Richie Kehoe

Personal information
- Native name: Risteard Mac Eochaidh (Irish)
- Nickname: Richie
- Born: 9 March 1986 (age 40) Wexford, Ireland
- Height: 6 ft 2 in (188 cm)

Sport
- Sport: Hurling
- Position: Right half back

Club
- Years: Club
- Faythe Harriers

Club titles
- Wexford titles: 0

Inter-county*
- Years: County / Apps (scores)
- 2006-present: Wexford / 17 (1-3)

Inter-county titles
- Leinster titles: 0
- All-Irelands: 0
- NHL: 0
- All Stars: 0
- *Inter County team apps and scores correct as of 19:33, 9 January 2013.

= Richie Kehoe =

Irish hurler

Richard "Richie" Kehoe (born 9 March 1986) is an Irish sportsperson.
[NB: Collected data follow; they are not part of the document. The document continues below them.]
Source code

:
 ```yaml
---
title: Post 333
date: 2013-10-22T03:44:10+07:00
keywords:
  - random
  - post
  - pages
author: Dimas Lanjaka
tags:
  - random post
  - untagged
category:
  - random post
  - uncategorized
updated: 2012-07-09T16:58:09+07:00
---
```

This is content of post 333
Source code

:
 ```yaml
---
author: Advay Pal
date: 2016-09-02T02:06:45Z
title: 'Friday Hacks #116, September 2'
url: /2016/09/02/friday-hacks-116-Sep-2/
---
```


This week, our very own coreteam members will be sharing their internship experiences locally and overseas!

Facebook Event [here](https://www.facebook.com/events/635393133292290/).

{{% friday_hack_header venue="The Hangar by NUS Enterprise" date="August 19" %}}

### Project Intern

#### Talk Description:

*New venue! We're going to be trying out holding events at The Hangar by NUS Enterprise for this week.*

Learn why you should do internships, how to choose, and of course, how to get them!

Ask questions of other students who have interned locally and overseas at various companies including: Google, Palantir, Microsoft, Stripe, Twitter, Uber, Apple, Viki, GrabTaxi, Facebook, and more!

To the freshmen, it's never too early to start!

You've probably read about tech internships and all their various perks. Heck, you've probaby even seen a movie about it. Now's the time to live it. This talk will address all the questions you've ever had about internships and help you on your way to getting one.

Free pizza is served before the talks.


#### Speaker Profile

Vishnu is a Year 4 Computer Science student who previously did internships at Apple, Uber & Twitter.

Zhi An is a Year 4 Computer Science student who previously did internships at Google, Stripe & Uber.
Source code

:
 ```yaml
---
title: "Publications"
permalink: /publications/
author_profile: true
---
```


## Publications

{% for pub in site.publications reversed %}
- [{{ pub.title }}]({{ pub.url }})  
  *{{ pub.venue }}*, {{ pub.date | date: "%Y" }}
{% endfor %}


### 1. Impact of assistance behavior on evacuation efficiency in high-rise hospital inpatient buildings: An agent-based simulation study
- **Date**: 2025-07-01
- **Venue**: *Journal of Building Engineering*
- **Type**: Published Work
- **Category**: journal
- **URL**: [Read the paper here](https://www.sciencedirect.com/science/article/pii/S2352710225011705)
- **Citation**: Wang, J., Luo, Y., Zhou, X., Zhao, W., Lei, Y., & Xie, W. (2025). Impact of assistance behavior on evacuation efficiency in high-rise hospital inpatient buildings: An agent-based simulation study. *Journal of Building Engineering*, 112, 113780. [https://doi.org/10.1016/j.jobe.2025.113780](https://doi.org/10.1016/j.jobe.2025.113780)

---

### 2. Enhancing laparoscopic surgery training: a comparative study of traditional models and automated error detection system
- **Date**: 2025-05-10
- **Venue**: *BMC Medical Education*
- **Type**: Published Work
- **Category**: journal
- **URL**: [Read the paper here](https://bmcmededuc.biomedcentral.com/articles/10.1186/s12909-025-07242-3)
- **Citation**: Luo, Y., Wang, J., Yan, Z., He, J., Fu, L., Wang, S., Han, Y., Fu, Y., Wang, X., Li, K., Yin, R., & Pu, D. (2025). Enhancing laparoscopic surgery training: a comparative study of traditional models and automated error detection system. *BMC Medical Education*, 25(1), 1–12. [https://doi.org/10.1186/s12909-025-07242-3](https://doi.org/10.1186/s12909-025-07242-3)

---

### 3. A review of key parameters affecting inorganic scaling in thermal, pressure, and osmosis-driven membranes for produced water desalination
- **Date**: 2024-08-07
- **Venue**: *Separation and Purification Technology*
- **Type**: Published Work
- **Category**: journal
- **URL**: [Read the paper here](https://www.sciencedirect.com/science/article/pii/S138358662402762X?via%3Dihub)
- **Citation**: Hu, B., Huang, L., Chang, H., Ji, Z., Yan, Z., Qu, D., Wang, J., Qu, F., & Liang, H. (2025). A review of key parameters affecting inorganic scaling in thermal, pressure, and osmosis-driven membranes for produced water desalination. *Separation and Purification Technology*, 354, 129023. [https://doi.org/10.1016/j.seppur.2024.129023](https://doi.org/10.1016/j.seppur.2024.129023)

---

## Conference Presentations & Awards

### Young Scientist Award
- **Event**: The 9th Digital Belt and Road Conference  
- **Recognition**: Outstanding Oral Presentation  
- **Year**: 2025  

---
He plays hurling with his local club Faythe Harriers and plays for the Wexford inter-county team.

==Playing career==

===Club===
Kehoe plays hurling with his local club Faythe Harriers.

===Inter-county===

Kehoe first came to prominence on the inter-county scene as a member of the Wexford minor team in 2002. He however had very little success during that. He later joined the U21 team the year after where he remained for two years. 2006 saw Kehoe being called to the senior team while he was still playing in the U21 team but the senior turned out to be a poor year as they were defeated heavily by Kilkenny and later by Clare.